The connection_requirements table is joined onto the items table, how can we filter items that require more connections than we have available? We already have the code in place to filter items that require connectors that are unavailable.
The problem has many more layers of complexity to it, so we tried to simplify the problem.
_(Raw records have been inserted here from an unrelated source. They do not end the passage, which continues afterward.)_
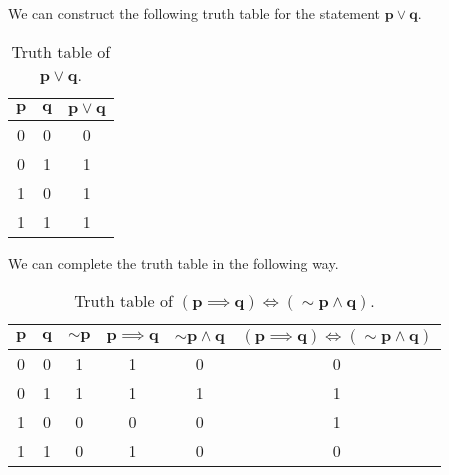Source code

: %
%

\begin{subquestions}


\subquestion

\begin{subsubquestions}
	
\subsubquestion

We can construct the following truth table for the statement $\boldsymbol{p \lor q}$.
\begin{table}[ht]
	\centering
	\begin{tabular}{|c|c|c|}
		\hline
		$\boldsymbol{p}$ & $\boldsymbol{q}$ & $\boldsymbol{p \lor q}$ \\
		\hline
		0 & 0 & 0 \\
		0 & 1 & 1 \\
		1 & 0 & 1 \\
		1 & 1 & 1 \\
		\hline
	\end{tabular}
	\caption{\label{2005:q1:tab:TruthTab1} Truth table of $\boldsymbol{p \lor q}$.}
\end{table}


\subsubquestion

We can complete the truth table in the following way.
\begin{table}[ht]
	\centering
	\begin{tabular}{|c|c|c|c|c|c|}
		\hline
		$\boldsymbol{p}$ & $\boldsymbol{q}$ & $\boldsymbol{\sim p}$ & $\boldsymbol{p \implies q}$ & $\boldsymbol{\sim p \land q}$ & $\boldsymbol{(p \implies q) \iff (\sim p \land q)}$ \\
		\hline
		0 & 0 & 1 & 1 & 0 & 0 \\
		0 & 1 & 1 & 1 & 1 & 1 \\
		1 & 0 & 0 & 0 & 0 & 1 \\
		1 & 1 & 0 & 1 & 0 & 0 \\
		\hline
	\end{tabular}
	\caption{\label{2005:q1:tab:TruthTab2} Truth table of $\boldsymbol{(p \implies q) \iff (\sim p \land q)}$.}
\end{table}


\end{subsubquestions}
\end{subquestions}
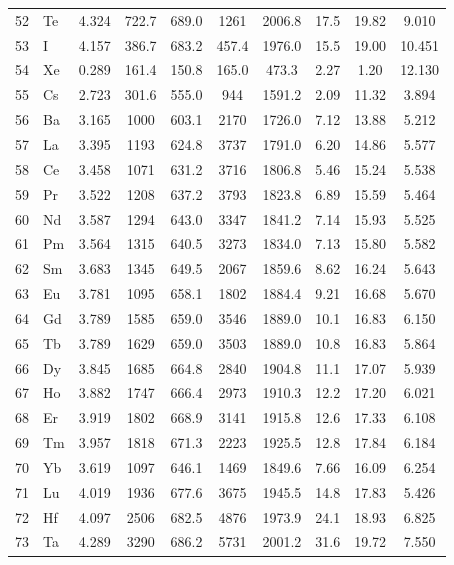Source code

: \documentclass[11pt,a4paper]{article}
\begin{document}
\begin{english}
\begin{longtable}{@{}llcccccccc@{}}
			52 & Te  & 4.324 & 722.7  & 689.0  & 1261   & 2006.8 & 17.5  & 19.82 & 9.010 \\
			53 & I   & 4.157 & 386.7  & 683.2  & 457.4  & 1976.0 & 15.5  & 19.00 & 10.451 \\
			54 & Xe  & 0.289 & 161.4  & 150.8  & 165.0  & 473.3  & 2.27  & 1.20  & 12.130 \\
			55 & Cs  & 2.723 & 301.6  & 555.0  & 944    & 1591.2 & 2.09  & 11.32 & 3.894 \\
			56 & Ba  & 3.165 & 1000   & 603.1  & 2170   & 1726.0 & 7.12  & 13.88 & 5.212 \\
			57 & La  & 3.395 & 1193   & 624.8  & 3737   & 1791.0 & 6.20  & 14.86 & 5.577 \\
			58 & Ce  & 3.458 & 1071   & 631.2  & 3716   & 1806.8 & 5.46  & 15.24 & 5.538 \\
			59 & Pr  & 3.522 & 1208   & 637.2  & 3793   & 1823.8 & 6.89  & 15.59 & 5.464 \\
			60 & Nd  & 3.587 & 1294   & 643.0  & 3347   & 1841.2 & 7.14  & 15.93 & 5.525 \\
			61 & Pm  & 3.564 & 1315   & 640.5  & 3273   & 1834.0 & 7.13  & 15.80 & 5.582 \\
			62 & Sm  & 3.683 & 1345   & 649.5  & 2067   & 1859.6 & 8.62  & 16.24 & 5.643 \\
			63 & Eu  & 3.781 & 1095   & 658.1  & 1802   & 1884.4 & 9.21  & 16.68 & 5.670 \\
			64 & Gd  & 3.789 & 1585   & 659.0  & 3546   & 1889.0 & 10.1  & 16.83 & 6.150 \\
			65 & Tb  & 3.789 & 1629   & 659.0  & 3503   & 1889.0 & 10.8  & 16.83 & 5.864 \\
			66 & Dy  & 3.845 & 1685   & 664.8  & 2840   & 1904.8 & 11.1  & 17.07 & 5.939 \\
			67 & Ho  & 3.882 & 1747   & 666.4  & 2973   & 1910.3 & 12.2  & 17.20 & 6.021 \\
			68 & Er  & 3.919 & 1802   & 668.9  & 3141   & 1915.8 & 12.6  & 17.33 & 6.108 \\
			69 & Tm  & 3.957 & 1818   & 671.3  & 2223   & 1925.5 & 12.8  & 17.84 & 6.184 \\
			70 & Yb  & 3.619 & 1097   & 646.1  & 1469   & 1849.6 & 7.66  & 16.09 & 6.254 \\
			71 & Lu  & 4.019 & 1936   & 677.6  & 3675   & 1945.5 & 14.8  & 17.83 & 5.426 \\
			72 & Hf  & 4.097 & 2506   & 682.5  & 4876   & 1973.9 & 24.1  & 18.93 & 6.825 \\
			73 & Ta  & 4.289 & 3290   & 686.2  & 5731   & 2001.2 & 31.6  & 19.72 & 7.550 \\

\end{longtable}
\end{english}
\end{document}
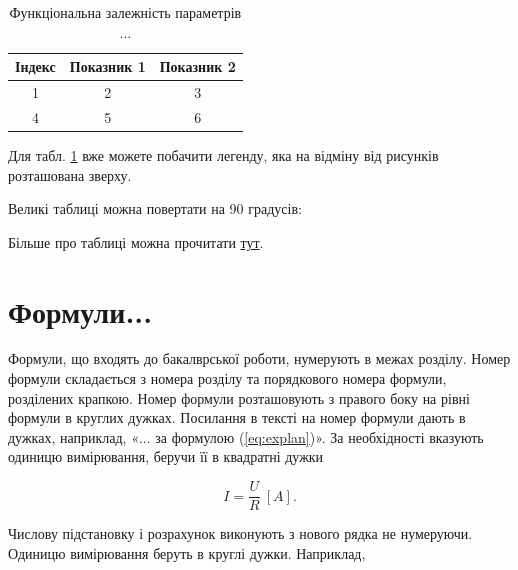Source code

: \begin{table}[h]
	\caption{\label{table:2}Функціональна залежність параметрів ...}
	\begin{tabular}{|c|c|c|}
		\hline 
		Індекс & Показник 1 & Показник 2\tabularnewline
		\hline 
		\hline 
		1 & 2 & 3\tabularnewline
		\hline 
		4 & 5 & 6\tabularnewline
		\hline 
	\end{tabular}
\end{table}

Для табл. \ref{table:2} вже можете побачити легенду, яка на відміну від рисунків розташована зверху.

Великі таблиці можна повертати на 90 градусів:


Більше про таблиці можна прочитати \href{https://www.overleaf.com/learn/latex/Tables}{тут}.


\section{Формули...}

Формули, що входять до бакалврської роботи, нумерують в межах розділу. Номер формули складається з номера розділу та порядкового номера формули, розділених крапкою. Номер формули розташовують з правого боку на рівні формули в круглих дужках. По\-си\-лан\-ня в тексті на номер формули дають в дужках, наприклад, «... за формулою (\ref{eq:explan})». За необхідності вказують одиницю вимірювання, беручи її в квадратні дужки

\begin{equation}
\label{eq:explan}
I = \frac{U}{R}~[A].
\end{equation}

Числову підстановку і розрахунок виконують з нового рядка не нумеруючи. Одиницю вимірювання беруть в круглі дужки. Наприклад,

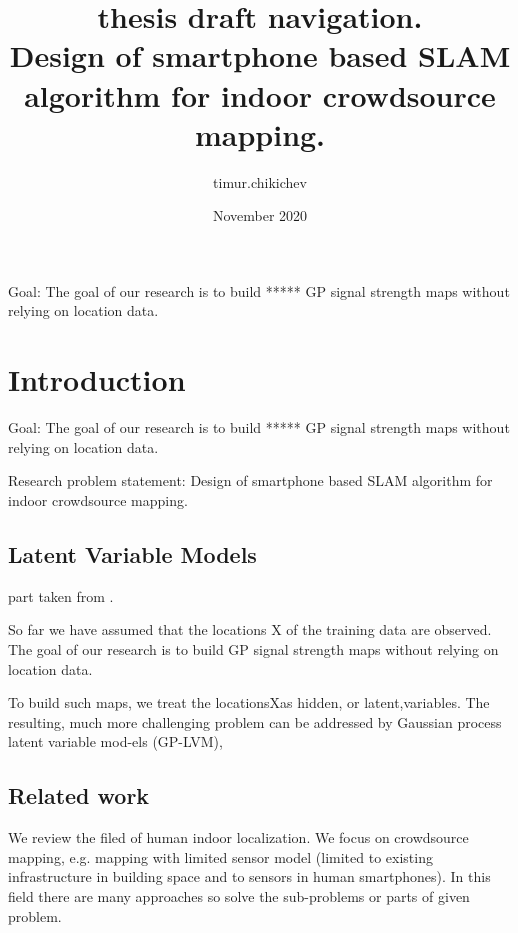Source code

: \documentclass{article}
\title{thesis draft navigation. \\
Design of smartphone based SLAM algorithm for indoor crowdsource mapping.
}
\author{timur.chikichev }
\date{November 2020}
\begin{document}
\maketitle
Goal: The goal of our research is to build ***** GP signal strength maps without relying on location data. 


\section{Introduction}





Goal: The goal of our research is to build ***** GP signal strength maps without relying on location data. 

Research problem statement:
Design of smartphone based SLAM algorithm for indoor crowdsource mapping.





\subsection{Latent Variable Models}


part taken from \cite{SLAM_using_Gaussian_process_latent_variable_models}.

So  far  we  have  assumed  that  the  locations X of  the  training data are observed.  
The goal of our research is to build GP signal strength maps without relying on location data. 

To build such maps, we treat the locationsXas hidden, or latent,variables.   The  resulting,  much  more  challenging  problem can be addressed by Gaussian process latent variable mod-els (GP-LVM), 


\subsection{Related work}

We review the filed of human indoor localization. We focus on crowdsource mapping, e.g. mapping with limited sensor model (limited to existing infrastructure in building space and to sensors in human smartphones).
In this field there are many approaches so solve the sub-problems or parts of given problem. 
\end{document}
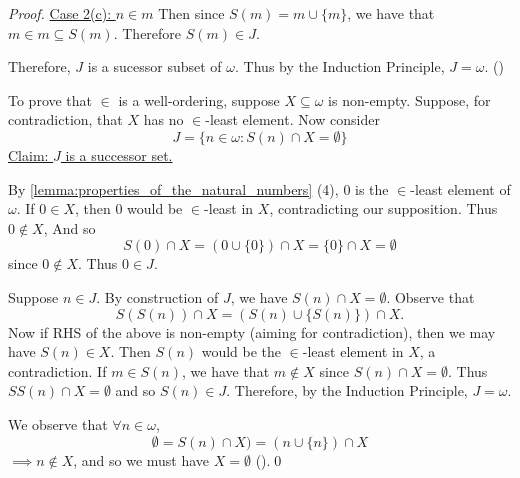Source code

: \documentclass[notoc,notitlepage]{tufte-book}
\begin{document}
\begin{proof}
  \underline{Case 2(c): $n \in m$} Then since $S(m) = m \cup \{ m \}$, we have that $m \in m \subseteq S(m)$. Therefore $S(m) \in J$.

  Therefore, $J$ is a sucessor subset of $\omega$. Thus by the Induction Principle, $J = \omega$. ()

  To prove that $\in$ is a well-ordering, suppose $X \subseteq \omega$ is non-empty. Suppose, for contradiction, that $X$ has no $\in$-least element. Now consider
  \begin{equation*}
    J = \{ n \in \omega : S(n) \cap X = \emptyset \}
  \end{equation*}
  \noindent\underline{Claim: $J$ is a successor set.}

  By \cref{lemma:properties_of_the_natural_numbers} (4), $0$ is the $\in$-least element of $\omega$. If $0 \in X$, then $0$ would be $\in$-least in $X$, contradicting our supposition. Thus $0 \notin X$, And so
  \begin{equation*}
    S(0) \cap X = ( 0 \cup \{ 0 \} ) \cap X = \{ 0 \} \cap X = \emptyset
  \end{equation*}
  since $0 \notin X$. Thus $0 \in J$.

  Suppose $n \in J$. By construction of $J$, we have $S(n) \cap X = \emptyset$. Observe that
  \begin{equation*}
    S(S(n)) \cap X = ( S(n) \cup \{ S(n) \} ) \cap X.
  \end{equation*}
  Now if RHS of the above is non-empty (aiming for contradiction), then we may have $S(n) \in X$. Then $S(n)$ would be the $\in$-least element in $X$, a contradiction. If $m \in S(n)$, we have that $m \notin X$ since $S(n) \cap X = \emptyset$. Thus $SS(n) \cap X = \emptyset$ and so $S(n) \in J$. Therefore, by the Induction Principle, $J = \omega$.

  We observe that $\forall n \in \omega$,
  \begin{equation*}
    \emptyset = S(n) \cap X) = ( n \cup \{ n \} ) \cap X
  \end{equation*}
  $\implies n \notin X$, and so we must have $X = \emptyset$ ().\qed
\end{proof}
\end{document}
Much appreciation for all the help!
One approach is to determine the "real" inventory of items including their substitutions. E.g., the real inventory of part 4 is actually 5: 1-part #4 + 4-part #6. So using that:
Select ...
From connection_requirements As CR
Where Not Exists (
Select 1
From connector_quantities As Q1
Left Join (
Select C2.connector_id, C2.works_as, Q2.quantity
From connections_compatibility As C2
Join connector_quantities As Q2
On Q2.connector_id = C2.connector_id
) As Subs1
On Subs1.works_as = Q1.connector_id
Where Q1.connector_id = CR.connector_id
And ( Coalesce(Subs1.quantity, 0) + Q1.quantity ) > CR.quantity
)
There is of course a catch with this approach. Suppose you have an item with a makeup of: 4 #4 connectors and 2 #6 connectors. Technically, you do have 4 #4 connectors (1 #4, and 3 #6 substitutions) but in combination with the requirement of 2 #6 connectors, you do not have enough parts. To solve this problem you would likely have to use a loop or multiple queries which would determine on-hand inventory after you use up all your primary parts.